* TASK TO CARRY OUT
The records sit below. Return every line in them that holds the word "energy".

* EXERCISE INPUT
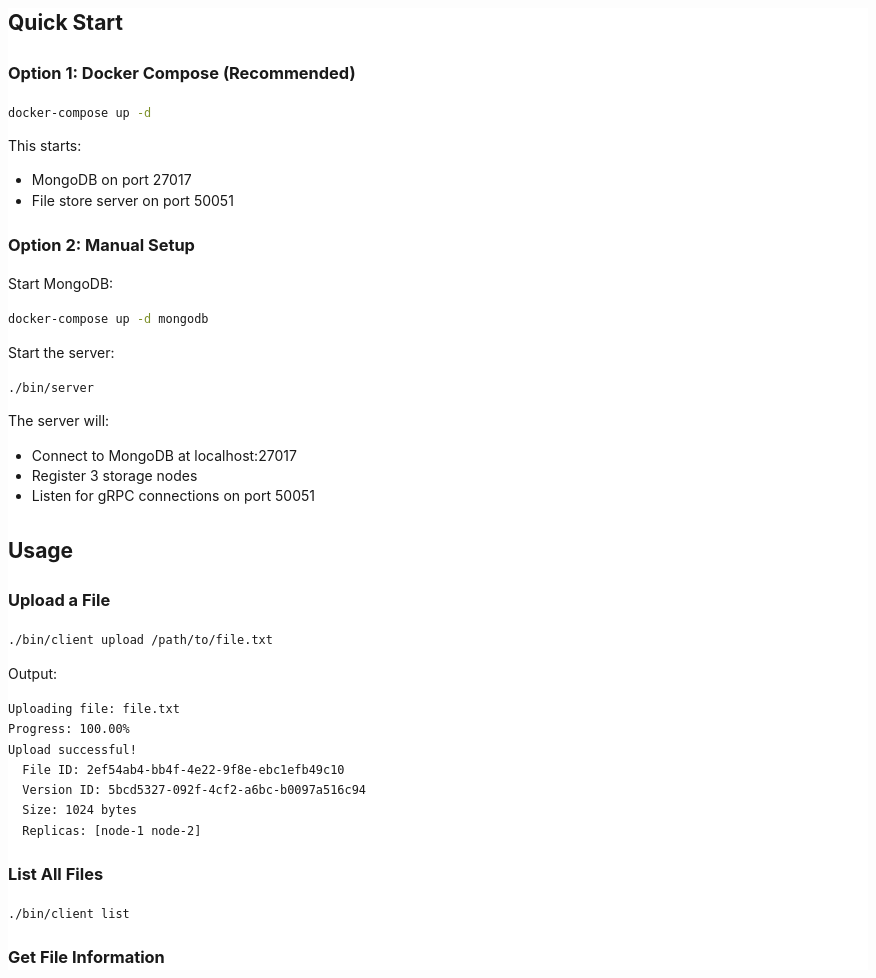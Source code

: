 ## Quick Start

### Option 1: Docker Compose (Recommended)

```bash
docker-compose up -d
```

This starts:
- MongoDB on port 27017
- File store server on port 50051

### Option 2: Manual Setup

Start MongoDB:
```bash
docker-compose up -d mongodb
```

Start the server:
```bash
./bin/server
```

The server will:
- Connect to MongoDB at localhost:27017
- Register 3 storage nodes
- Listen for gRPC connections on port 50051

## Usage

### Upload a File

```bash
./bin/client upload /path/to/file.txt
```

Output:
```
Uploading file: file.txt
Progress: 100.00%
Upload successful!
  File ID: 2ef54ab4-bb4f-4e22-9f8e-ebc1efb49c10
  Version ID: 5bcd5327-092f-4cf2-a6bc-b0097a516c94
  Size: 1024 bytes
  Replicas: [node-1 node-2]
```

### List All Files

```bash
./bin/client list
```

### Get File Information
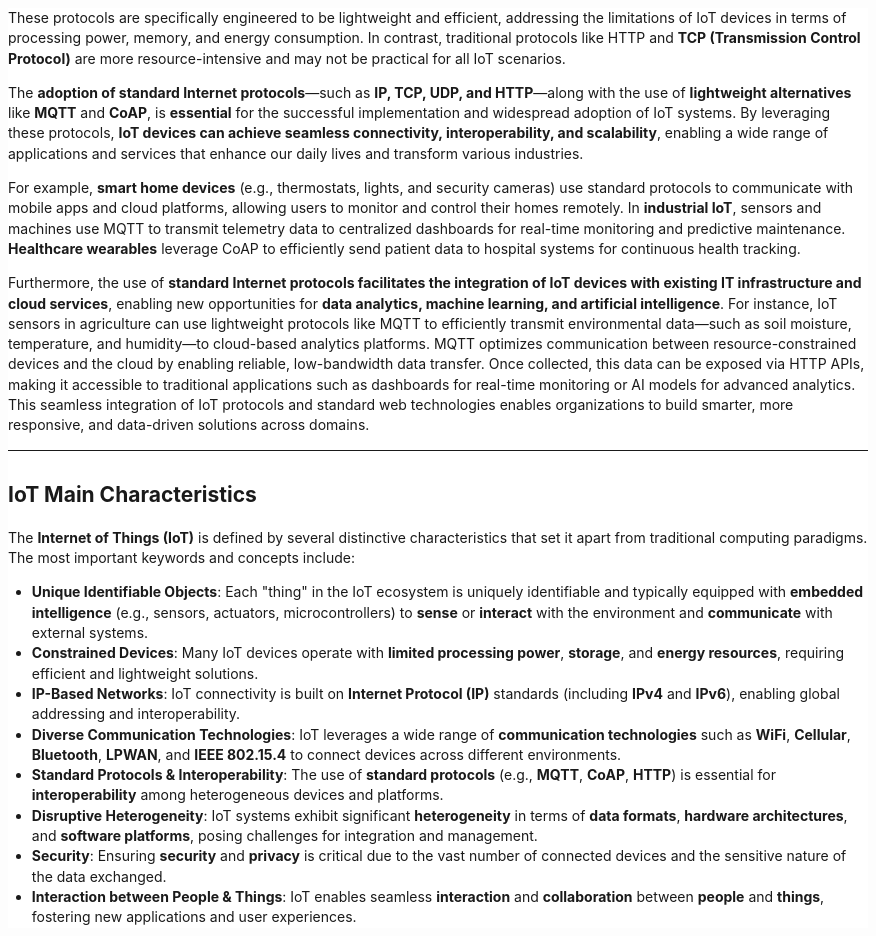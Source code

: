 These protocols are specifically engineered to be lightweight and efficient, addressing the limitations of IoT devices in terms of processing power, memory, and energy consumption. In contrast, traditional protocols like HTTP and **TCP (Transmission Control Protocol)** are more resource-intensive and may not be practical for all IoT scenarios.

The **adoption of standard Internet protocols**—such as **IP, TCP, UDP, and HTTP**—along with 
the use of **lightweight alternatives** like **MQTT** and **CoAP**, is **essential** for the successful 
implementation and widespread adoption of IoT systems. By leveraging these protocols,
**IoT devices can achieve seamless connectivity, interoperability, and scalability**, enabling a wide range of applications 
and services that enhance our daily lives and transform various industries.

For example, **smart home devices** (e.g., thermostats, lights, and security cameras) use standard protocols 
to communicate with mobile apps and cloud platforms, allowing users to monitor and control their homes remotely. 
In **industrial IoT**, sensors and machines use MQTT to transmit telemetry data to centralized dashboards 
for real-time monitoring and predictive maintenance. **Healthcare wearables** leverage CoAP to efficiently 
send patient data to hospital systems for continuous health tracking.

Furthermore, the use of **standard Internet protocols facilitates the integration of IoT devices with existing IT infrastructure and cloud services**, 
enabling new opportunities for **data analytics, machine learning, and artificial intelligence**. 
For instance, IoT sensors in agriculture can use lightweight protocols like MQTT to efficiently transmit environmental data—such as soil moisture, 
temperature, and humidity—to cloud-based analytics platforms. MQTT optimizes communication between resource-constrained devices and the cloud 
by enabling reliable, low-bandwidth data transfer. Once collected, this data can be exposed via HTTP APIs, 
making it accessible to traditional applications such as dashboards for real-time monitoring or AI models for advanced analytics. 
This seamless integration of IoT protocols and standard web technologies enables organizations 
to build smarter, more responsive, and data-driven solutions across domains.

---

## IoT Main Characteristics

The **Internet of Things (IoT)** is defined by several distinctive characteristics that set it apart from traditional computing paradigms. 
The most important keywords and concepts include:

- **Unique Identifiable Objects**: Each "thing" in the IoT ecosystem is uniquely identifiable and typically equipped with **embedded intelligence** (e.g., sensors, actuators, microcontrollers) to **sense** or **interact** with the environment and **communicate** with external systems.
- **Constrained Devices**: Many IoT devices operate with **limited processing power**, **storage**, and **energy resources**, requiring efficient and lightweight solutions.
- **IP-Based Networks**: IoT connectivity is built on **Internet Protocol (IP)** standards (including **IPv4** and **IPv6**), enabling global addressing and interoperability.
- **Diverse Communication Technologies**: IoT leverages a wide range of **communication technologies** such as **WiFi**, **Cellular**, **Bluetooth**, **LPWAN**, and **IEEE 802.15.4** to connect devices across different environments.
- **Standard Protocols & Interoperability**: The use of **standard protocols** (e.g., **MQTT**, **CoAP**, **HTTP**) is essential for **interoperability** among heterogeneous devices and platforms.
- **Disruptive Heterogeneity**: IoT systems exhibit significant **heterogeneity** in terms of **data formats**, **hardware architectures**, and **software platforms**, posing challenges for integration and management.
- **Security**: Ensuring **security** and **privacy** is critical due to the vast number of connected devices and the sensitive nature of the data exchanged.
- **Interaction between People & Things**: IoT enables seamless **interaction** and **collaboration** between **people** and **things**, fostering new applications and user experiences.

* SOLUTION TO THE EXERCISE
: These protocols are specifically engineered to be lightweight and efficient, addressing the limitations of IoT devices in terms of processing power, memory, and energy consumption. In contrast, traditional protocols like HTTP and **TCP (Transmission Control Protocol)** are more resource-intensive and may not be practical for all IoT scenarios.
- **Constrained Devices**: Many IoT devices operate with **limited processing power**, **storage**, and **energy resources**, requiring efficient and lightweight solutions.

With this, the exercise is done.